DCT

4:22-cv-01017

Locket IP LLC v. Winsupply Inc

Key Events
Complaint
complaint

I. Executive Summary and Procedural Information

  • Parties & Counsel:
  • Case Identification: 4:22-cv-01017, E.D. Tex., 11/30/2022
  • Venue Allegations: Plaintiff alleges venue is proper because Defendant has committed acts of infringement and maintains a regular and established place of business within the Eastern District of Texas.
  • Core Dispute: Plaintiff alleges that Defendant’s website, which includes a store locator feature, infringes two patents related to methods for displaying and organizing information in a user interface based on user interest.
  • Technical Context: The patents address user interface design for media devices, focusing on automatically highlighting or repositioning content "cards" to display "regions of interest" determined from user preferences.
  • Key Procedural History: The two asserted patents share a common specification and priority claim, originating from provisional applications filed in 2010 and 2011. The complaint does not mention any prior litigation, licensing history, or post-grant proceedings for the asserted patents.

Case Timeline

Date Event
2010-12-22 Earliest Priority Date ('112 and '832 Patents)
2018-06-05 U.S. Patent No. 9,990,112 Issues
2019-12-24 U.S. Patent No. 10,514,832 Issues
2022-11-30 Complaint Filing Date

II. Technology and Patent(s)-in-Suit Analysis

U.S. Patent No. 9,990,112, "Method and Apparatus for Locating Regions of Interest in a User Interface," Issued June 5, 2018

The Invention Explained

  • Problem Addressed: The patent background describes the task of finding specific items of interest within multiple open windows or "cards" on a media device as "cumbersome," particularly when the user has to scroll through each card individually to find relevant information ('112 Patent, col. 1:26-37).
  • The Patented Solution: The invention proposes a method where, in response to a single user command, the system automatically determines "regions of interest" within multiple on-screen cards by referencing user preference information. The system then updates the display by repositioning the cards to make these regions of interest visible, potentially removing cards that lack such regions ('112 Patent, Abstract; col. 2:40-46). This process is depicted in the flowchart of Figure 17, which outlines steps for determining and displaying these regions ('112 Patent, Fig. 17).
  • Technical Importance: This automated approach aimed to reduce the manual user input required to navigate and find relevant content across multiple applications or data streams displayed simultaneously. (Compl. ¶1; '112 Patent, col. 1:21-25).

Key Claims at a Glance

  • The complaint asserts infringement of at least Claim 1 (Compl. ¶16).
  • Independent Claim 1 requires a method comprising:
    • generating a plurality of cards for display;
    • in response to a user command, determining regions of interest within each of the plurality of cards by searching information indicating previous user preferences; and
    • updating for display the plurality of cards to visibly show the at least one region of interest, which includes repositioning the cards to remove those not in a "first group" and displaying the region of interest within all cards that are in the first group. (Compl. ¶15).
  • The complaint does not explicitly reserve the right to assert dependent claims.

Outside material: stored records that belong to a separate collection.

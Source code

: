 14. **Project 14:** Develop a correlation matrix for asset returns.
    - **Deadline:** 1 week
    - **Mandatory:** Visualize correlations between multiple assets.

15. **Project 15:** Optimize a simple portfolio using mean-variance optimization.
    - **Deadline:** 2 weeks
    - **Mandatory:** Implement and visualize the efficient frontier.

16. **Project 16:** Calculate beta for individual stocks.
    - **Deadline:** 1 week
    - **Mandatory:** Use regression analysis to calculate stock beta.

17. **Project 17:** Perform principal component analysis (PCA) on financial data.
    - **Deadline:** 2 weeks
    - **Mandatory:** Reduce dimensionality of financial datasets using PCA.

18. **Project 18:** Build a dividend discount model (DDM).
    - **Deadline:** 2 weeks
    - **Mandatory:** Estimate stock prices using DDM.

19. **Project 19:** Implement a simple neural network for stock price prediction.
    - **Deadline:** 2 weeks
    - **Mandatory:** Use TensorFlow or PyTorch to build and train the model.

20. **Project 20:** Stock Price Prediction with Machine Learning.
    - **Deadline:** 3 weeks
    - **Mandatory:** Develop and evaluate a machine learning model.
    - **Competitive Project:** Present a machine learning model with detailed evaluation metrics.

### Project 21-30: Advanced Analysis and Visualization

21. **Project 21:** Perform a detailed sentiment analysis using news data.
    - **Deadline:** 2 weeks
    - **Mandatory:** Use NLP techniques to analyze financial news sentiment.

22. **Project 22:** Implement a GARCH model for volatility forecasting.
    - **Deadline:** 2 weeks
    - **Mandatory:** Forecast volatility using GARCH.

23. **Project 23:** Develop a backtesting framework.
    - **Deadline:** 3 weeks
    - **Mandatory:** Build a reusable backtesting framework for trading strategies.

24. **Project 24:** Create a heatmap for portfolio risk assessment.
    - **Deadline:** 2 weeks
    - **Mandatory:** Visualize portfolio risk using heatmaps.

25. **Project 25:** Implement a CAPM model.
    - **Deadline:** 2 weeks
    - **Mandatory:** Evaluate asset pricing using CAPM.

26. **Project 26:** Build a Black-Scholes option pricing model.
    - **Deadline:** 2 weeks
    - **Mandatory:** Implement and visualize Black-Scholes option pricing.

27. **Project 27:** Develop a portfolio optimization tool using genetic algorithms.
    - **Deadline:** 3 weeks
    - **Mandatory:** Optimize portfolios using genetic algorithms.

U.S. Patent No. 10,514,832, "Method for Locating Regions of Interest in a User Interface," Issued December 24, 2019

The Invention Explained

  • Problem Addressed: As a continuation of the application leading to the '112 Patent, the '832 Patent addresses the same problem of simplifying user navigation across multiple content windows. ('832 Patent, col. 1:26-37).
  • The Patented Solution: The solution is functionally identical to that of the '112 Patent, involving the automatic determination and display of "regions of interest" based on user preferences. The specification and figures are substantially the same as the '112 Patent, illustrating the concept with examples of media guides and content libraries ('832 Patent, Figs. 5-6, 13-14).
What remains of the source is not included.